• The input:
#####

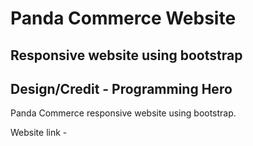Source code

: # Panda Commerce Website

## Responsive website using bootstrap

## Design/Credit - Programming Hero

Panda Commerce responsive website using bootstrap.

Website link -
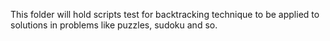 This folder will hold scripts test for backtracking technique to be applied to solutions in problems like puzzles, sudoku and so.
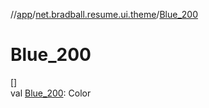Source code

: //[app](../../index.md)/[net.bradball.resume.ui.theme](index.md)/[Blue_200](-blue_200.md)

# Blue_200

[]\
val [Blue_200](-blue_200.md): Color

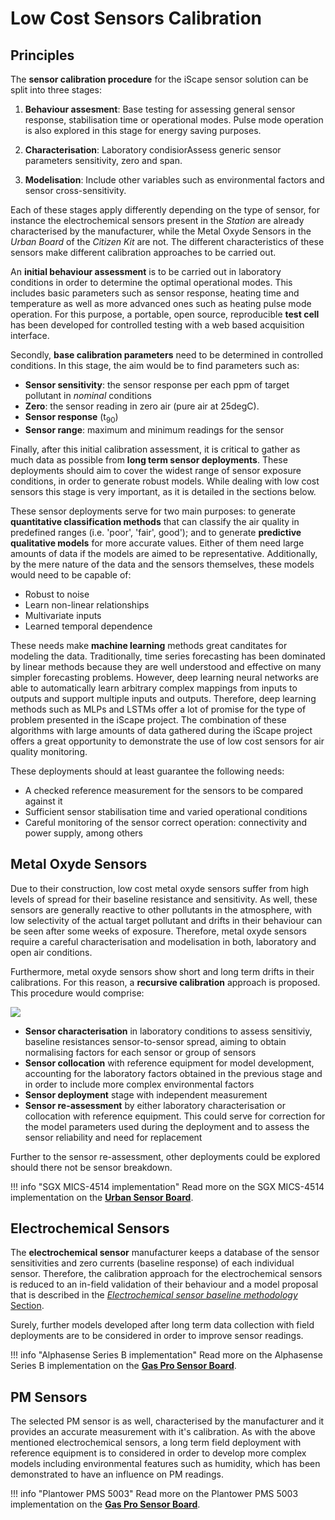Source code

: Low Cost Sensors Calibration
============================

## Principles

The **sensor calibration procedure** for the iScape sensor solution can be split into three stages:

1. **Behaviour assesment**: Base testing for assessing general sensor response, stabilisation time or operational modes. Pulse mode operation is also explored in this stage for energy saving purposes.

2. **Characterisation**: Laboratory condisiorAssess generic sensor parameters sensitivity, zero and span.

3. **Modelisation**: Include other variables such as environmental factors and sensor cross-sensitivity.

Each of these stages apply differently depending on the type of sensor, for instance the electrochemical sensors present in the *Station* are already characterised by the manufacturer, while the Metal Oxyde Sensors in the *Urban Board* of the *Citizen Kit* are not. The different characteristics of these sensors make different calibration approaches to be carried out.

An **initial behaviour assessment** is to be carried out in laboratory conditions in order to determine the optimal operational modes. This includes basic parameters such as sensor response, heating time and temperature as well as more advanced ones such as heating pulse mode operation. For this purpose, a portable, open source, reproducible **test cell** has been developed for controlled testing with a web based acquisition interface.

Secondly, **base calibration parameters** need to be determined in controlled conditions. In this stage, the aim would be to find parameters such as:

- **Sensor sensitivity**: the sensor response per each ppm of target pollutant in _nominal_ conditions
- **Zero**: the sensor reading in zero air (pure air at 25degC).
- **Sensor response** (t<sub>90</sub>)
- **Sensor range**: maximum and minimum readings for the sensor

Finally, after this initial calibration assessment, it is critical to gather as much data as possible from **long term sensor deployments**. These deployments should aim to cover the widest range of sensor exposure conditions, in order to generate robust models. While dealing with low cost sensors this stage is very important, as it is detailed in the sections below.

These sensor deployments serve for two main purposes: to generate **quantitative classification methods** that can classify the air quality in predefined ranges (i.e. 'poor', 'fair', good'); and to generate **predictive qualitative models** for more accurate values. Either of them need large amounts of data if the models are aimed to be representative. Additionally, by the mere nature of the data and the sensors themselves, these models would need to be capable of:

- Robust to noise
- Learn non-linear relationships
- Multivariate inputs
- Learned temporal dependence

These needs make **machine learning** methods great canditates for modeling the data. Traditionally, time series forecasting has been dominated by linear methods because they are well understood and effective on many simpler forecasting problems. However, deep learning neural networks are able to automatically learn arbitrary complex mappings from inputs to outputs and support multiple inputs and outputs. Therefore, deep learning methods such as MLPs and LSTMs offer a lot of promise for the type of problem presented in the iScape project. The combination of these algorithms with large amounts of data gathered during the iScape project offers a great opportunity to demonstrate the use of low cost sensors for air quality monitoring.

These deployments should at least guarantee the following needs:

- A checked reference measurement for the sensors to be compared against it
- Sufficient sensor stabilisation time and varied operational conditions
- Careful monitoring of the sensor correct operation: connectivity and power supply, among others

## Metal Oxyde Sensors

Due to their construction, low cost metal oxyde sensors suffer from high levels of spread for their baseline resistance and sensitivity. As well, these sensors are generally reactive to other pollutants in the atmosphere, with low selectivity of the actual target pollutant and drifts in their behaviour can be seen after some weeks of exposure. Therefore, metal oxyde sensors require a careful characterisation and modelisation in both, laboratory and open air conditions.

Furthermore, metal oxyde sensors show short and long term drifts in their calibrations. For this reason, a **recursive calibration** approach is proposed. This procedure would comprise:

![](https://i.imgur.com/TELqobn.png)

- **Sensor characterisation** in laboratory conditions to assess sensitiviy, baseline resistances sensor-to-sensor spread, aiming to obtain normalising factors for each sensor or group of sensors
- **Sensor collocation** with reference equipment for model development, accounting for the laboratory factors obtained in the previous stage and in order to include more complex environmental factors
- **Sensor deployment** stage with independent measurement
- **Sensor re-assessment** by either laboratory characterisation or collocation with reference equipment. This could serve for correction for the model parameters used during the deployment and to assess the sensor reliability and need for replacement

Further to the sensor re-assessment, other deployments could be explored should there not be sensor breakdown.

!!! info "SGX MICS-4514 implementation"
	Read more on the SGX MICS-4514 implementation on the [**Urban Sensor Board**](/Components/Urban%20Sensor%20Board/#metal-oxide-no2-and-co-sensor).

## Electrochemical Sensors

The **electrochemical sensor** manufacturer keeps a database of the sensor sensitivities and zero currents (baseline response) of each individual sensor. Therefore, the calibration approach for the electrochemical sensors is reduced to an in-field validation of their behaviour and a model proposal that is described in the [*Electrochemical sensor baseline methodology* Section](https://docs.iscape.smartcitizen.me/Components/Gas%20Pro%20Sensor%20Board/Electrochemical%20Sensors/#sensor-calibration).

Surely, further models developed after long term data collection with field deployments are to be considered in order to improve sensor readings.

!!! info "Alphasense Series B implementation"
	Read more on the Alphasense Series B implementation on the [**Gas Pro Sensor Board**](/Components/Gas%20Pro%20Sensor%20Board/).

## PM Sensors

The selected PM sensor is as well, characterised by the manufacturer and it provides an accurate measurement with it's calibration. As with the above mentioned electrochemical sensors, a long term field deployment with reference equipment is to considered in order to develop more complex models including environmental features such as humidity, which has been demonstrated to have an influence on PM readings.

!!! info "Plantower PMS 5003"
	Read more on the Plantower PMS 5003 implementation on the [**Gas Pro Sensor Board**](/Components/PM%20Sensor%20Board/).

#####

• Exercise details:
Please give an exact copy of the lines above, beginning with the line containing "- **Zero**: the" and running through the line containing "Finally, after this", and of no other lines.

• Answer section:
- **Zero**: the sensor reading in zero air (pure air at 25degC).
- **Sensor response** (t<sub>90</sub>)
- **Sensor range**: maximum and minimum readings for the sensor

Finally, after this initial calibration assessment, it is critical to gather as much data as possible from **long term sensor deployments**. These deployments should aim to cover the widest range of sensor exposure conditions, in order to generate robust models. While dealing with low cost sensors this stage is very important, as it is detailed in the sections below.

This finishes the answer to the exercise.